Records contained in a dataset
╔══

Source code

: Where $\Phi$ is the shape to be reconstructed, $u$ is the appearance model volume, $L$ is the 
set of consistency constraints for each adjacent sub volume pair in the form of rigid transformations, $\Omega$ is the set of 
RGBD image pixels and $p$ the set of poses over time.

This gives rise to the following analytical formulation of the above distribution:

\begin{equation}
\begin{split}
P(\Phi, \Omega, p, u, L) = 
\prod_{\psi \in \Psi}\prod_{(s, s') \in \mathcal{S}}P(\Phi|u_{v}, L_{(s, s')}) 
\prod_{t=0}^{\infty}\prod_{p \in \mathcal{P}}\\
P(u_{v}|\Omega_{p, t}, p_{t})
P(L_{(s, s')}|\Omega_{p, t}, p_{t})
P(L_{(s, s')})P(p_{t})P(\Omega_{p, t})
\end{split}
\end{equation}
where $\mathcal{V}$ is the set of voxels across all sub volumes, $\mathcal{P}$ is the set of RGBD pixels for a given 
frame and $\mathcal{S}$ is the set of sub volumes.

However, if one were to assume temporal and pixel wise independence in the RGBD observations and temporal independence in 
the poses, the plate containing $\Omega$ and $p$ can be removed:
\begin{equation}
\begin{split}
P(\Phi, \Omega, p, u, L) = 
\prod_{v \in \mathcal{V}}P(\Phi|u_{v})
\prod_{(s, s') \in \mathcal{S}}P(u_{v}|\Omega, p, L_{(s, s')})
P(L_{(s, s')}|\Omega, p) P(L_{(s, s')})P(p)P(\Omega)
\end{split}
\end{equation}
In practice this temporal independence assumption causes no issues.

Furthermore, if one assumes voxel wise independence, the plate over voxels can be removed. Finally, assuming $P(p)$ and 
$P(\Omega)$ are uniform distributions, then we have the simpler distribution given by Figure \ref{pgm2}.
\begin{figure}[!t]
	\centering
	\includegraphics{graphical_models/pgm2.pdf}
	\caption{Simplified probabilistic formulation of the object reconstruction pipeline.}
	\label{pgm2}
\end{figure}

╚══

If a line of the data above holds the string "RGBD", count it, then state only the total.

3